What this tells me is that there is plenty of room for that 162% figure in December 2015 to be blown out much further this year as we look at the RBNZ likely driving interest rates down even lower. Next stop 200%. Anybody for 250%?

But are interest rates going to stay at this level forever? They are at historic lows now, surely that is every reason to believe at some point they will go up again - by how much, we can only speculate.

The point is the higher and higher that debt to income ratio gets, the more there's a real risk of something really nasty happening if and when interest rates revert to levels more like those seen in the past.

I don't think we can be complacent now. I think this is one instance in which people may need saving from themselves.

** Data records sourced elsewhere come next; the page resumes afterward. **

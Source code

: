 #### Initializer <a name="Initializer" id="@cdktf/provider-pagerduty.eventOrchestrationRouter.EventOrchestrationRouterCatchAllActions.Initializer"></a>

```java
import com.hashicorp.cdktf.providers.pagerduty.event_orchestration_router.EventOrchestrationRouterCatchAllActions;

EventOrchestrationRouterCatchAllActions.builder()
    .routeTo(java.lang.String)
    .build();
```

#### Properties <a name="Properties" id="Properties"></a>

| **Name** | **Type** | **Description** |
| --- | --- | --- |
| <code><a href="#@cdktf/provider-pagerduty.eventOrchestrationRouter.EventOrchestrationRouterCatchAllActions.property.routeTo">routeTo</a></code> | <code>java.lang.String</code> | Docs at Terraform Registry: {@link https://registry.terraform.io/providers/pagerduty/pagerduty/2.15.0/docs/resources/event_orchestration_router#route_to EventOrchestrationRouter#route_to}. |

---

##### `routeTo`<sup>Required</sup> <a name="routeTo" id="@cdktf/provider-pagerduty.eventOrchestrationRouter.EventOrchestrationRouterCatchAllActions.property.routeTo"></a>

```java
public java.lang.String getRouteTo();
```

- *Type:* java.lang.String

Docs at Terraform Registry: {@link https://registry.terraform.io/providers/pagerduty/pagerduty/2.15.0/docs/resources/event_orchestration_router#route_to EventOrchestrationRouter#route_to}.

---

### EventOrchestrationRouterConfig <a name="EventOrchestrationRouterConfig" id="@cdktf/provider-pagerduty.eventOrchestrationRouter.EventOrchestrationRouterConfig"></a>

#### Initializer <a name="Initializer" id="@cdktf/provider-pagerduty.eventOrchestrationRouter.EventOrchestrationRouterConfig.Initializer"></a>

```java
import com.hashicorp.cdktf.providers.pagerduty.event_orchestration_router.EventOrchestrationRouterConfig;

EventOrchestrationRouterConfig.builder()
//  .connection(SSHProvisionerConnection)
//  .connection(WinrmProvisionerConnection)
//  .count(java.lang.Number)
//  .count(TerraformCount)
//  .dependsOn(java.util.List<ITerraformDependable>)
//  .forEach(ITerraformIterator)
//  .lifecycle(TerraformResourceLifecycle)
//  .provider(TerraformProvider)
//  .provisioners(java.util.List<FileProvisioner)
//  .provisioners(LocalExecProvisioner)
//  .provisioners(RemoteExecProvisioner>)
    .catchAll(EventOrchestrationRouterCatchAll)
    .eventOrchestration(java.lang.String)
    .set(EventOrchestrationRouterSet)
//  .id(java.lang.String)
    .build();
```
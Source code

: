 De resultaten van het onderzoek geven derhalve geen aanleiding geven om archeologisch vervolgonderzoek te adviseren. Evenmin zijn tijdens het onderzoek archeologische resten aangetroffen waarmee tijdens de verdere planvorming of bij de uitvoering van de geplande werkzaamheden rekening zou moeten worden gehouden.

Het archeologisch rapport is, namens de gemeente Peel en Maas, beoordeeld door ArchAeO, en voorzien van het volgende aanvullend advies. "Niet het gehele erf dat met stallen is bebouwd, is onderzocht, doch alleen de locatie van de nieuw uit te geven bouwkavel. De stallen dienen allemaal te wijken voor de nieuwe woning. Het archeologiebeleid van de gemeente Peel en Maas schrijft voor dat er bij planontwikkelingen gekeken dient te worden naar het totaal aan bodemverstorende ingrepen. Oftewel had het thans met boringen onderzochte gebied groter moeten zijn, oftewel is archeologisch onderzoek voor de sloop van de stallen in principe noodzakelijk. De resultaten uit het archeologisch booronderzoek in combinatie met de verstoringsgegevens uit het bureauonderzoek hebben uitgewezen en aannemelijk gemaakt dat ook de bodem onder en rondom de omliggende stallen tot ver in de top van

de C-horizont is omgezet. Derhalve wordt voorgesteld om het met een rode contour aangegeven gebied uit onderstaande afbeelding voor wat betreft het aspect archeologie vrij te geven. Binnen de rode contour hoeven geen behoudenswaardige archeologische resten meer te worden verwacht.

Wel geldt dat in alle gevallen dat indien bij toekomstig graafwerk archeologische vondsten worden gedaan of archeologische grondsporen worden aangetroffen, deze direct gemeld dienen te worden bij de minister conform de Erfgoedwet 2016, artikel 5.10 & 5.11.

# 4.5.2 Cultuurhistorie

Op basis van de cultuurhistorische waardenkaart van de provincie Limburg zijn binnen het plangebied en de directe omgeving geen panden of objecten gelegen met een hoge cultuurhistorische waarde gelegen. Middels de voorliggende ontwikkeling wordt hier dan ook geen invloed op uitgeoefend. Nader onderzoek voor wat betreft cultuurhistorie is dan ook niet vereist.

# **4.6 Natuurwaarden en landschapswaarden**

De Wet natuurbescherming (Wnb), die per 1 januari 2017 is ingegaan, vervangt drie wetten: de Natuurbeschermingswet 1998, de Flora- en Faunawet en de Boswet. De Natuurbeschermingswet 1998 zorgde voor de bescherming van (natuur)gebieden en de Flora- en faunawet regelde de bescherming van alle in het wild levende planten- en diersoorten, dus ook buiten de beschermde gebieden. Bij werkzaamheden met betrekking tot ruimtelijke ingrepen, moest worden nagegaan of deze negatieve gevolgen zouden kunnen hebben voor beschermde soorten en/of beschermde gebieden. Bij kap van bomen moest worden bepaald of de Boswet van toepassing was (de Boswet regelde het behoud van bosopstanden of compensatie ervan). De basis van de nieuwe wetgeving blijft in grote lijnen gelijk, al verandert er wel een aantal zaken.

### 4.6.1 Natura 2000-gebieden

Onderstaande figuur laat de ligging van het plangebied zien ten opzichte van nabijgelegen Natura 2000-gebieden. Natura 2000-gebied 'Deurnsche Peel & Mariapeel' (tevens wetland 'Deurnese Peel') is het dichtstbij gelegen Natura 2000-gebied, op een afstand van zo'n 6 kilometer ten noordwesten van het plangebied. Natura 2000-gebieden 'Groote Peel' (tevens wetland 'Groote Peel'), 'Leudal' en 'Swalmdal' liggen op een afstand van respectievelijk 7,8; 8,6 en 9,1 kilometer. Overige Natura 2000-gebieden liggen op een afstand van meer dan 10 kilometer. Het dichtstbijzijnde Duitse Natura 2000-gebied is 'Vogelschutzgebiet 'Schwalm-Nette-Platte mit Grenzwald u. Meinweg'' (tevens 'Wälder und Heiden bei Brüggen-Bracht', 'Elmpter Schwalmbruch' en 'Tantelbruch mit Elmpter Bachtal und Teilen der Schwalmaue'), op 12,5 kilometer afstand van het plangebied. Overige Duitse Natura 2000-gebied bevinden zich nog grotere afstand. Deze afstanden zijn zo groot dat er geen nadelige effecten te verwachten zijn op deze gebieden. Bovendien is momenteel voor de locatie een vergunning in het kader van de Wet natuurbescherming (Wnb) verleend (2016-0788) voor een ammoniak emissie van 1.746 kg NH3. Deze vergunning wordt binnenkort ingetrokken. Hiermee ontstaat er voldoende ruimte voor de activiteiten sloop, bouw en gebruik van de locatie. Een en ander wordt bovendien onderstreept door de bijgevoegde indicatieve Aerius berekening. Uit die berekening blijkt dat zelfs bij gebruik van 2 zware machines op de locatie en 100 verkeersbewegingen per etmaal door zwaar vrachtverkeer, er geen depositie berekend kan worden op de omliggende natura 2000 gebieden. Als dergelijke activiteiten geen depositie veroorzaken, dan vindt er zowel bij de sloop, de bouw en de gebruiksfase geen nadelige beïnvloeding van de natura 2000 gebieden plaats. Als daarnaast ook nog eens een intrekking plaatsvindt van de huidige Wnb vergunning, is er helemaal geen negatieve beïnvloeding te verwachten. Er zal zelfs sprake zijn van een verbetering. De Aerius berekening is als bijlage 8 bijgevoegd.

To me the logical answer here is for the RBNZ to be looking very soon to increase the amount of capital that banks must hold against mortgages. Probably the best way of doing that would be to simply increase the 'risk weightings' the banks have to give their mortgage portfolios when calculating their capital adequacy ratios.

I know it's the international rules, but it seems very strange to me that banks can effectively get away with including less than a third (in the case of the big banks) of the value of their mortgage portfolios when working out their capital ratios - this for assets that in fact make up more than half of all banks' exposures. 

By forcing the banks to hold more capital against their mortgages the RBNZ will rein in the mortgage lending - helping to, as said, save people from themselves when it comes to over-committing.

If there's no action now, you just wait and see what that debt to income figure will look like in 12 months time.

If a figure starts to look scary, do something about it. Before there's a big mess.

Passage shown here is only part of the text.